┌─ Data for this exercise
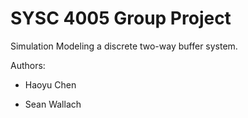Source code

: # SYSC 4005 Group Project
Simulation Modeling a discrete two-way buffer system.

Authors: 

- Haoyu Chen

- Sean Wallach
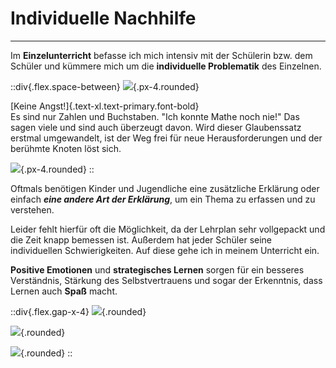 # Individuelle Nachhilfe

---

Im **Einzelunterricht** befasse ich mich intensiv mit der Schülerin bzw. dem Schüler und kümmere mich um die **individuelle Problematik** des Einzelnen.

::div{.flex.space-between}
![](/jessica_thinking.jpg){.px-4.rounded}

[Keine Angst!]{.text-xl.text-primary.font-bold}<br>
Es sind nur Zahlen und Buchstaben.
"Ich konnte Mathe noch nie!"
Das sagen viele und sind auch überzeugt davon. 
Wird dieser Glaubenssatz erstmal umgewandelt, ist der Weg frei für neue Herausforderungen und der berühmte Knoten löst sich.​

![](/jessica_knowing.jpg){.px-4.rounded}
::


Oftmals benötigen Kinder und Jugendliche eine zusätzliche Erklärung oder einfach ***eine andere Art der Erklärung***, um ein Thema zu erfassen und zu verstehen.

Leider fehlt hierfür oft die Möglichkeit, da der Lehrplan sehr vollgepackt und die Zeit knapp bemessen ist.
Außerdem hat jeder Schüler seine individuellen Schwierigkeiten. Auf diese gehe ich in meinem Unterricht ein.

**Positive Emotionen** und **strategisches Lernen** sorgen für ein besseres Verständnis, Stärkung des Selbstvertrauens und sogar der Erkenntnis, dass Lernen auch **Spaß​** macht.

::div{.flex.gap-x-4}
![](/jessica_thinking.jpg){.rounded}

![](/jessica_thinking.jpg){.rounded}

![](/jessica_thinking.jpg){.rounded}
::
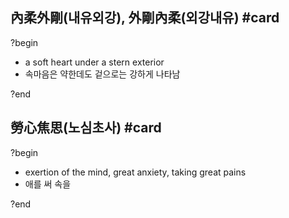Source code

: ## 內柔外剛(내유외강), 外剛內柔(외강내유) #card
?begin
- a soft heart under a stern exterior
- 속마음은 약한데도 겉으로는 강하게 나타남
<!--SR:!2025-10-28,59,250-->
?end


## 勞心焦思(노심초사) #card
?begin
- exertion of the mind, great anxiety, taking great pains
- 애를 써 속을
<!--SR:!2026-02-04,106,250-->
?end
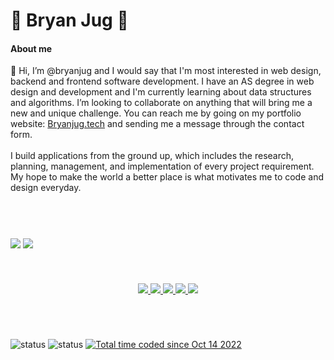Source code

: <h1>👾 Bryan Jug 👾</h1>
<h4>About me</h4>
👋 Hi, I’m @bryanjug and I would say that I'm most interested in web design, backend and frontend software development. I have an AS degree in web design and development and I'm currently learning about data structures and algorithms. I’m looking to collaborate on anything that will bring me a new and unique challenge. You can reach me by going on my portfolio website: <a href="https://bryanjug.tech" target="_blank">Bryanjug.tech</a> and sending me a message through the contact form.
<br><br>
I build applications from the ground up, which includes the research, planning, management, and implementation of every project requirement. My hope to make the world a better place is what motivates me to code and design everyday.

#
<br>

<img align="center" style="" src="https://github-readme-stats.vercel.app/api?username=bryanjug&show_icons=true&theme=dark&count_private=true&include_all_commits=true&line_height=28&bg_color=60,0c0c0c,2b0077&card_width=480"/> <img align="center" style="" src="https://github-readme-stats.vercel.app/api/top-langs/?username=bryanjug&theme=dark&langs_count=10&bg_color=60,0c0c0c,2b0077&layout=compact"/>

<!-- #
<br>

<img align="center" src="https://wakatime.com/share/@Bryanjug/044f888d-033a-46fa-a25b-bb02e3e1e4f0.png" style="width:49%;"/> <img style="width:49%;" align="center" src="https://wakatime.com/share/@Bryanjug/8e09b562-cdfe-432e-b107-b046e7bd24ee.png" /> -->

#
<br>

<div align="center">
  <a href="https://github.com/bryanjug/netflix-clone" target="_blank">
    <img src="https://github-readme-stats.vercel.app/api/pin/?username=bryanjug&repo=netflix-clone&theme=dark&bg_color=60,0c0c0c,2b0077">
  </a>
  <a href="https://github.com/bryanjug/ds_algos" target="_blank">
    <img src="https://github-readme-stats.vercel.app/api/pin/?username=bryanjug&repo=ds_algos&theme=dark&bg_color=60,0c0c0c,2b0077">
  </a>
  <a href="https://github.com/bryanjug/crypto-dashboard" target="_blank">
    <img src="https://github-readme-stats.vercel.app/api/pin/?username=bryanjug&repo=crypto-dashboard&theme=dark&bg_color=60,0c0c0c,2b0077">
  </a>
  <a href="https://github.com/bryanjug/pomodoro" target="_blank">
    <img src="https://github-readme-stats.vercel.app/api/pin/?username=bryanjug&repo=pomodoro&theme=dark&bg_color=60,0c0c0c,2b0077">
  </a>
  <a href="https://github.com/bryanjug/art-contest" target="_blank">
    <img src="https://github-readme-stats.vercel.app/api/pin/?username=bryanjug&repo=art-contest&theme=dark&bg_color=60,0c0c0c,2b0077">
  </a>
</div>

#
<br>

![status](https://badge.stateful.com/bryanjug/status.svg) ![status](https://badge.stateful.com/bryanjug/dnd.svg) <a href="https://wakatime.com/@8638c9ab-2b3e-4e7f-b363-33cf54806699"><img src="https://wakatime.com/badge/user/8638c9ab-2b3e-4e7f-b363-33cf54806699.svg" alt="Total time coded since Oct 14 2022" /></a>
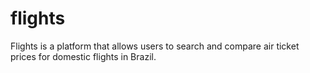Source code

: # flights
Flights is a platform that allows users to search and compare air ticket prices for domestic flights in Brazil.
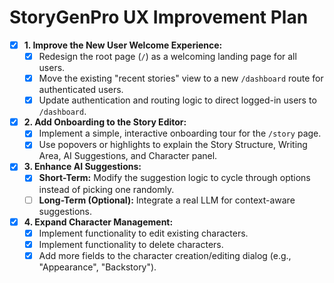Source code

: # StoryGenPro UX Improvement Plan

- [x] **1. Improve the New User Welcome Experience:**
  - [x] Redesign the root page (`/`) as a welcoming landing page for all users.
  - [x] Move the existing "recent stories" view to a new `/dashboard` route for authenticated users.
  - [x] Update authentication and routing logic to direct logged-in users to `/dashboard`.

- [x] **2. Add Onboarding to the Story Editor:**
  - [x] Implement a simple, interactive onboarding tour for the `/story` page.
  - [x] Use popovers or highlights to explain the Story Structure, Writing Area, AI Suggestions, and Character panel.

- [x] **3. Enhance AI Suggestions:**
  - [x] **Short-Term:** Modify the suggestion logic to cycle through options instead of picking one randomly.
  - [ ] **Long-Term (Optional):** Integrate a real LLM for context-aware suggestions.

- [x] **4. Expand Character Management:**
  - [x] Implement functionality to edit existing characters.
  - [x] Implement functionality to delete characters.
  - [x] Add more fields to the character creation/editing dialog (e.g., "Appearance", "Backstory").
└─
• _Exercise_
Copy the records above exactly, beginning at the line that contains "konnte Mathe noch" and stopping after the line that contains "Außerdem hat jeder".

• _Solution to this problem_
"Ich konnte Mathe noch nie!"
Das sagen viele und sind auch überzeugt davon. 
Wird dieser Glaubenssatz erstmal umgewandelt, ist der Weg frei für neue Herausforderungen und der berühmte Knoten löst sich.​

![](/jessica_knowing.jpg){.px-4.rounded}
::


Oftmals benötigen Kinder und Jugendliche eine zusätzliche Erklärung oder einfach ***eine andere Art der Erklärung***, um ein Thema zu erfassen und zu verstehen.

Leider fehlt hierfür oft die Möglichkeit, da der Lehrplan sehr vollgepackt und die Zeit knapp bemessen ist.
Außerdem hat jeder Schüler seine individuellen Schwierigkeiten. Auf diese gehe ich in meinem Unterricht ein.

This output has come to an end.